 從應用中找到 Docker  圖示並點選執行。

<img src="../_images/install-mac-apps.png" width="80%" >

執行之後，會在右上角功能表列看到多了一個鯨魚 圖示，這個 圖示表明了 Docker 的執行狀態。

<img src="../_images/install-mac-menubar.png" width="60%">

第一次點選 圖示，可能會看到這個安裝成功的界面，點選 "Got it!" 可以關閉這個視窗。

■ ■ ■ ■ ■

→ **AIM OF THE TASK**
Nothing from before the line containing "執行之後，會在右上角功能表列看到多了一個鯨魚 圖示，這個 圖示表明了" should appear; copy that line and each one after it through the last line of the entries, exactly.

→ **SOLVED PROBLEM**
執行之後，會在右上角功能表列看到多了一個鯨魚 圖示，這個 圖示表明了 Docker 的執行狀態。

<img src="../_images/install-mac-menubar.png" width="60%">

第一次點選 圖示，可能會看到這個安裝成功的界面，點選 "Got it!" 可以關閉這個視窗。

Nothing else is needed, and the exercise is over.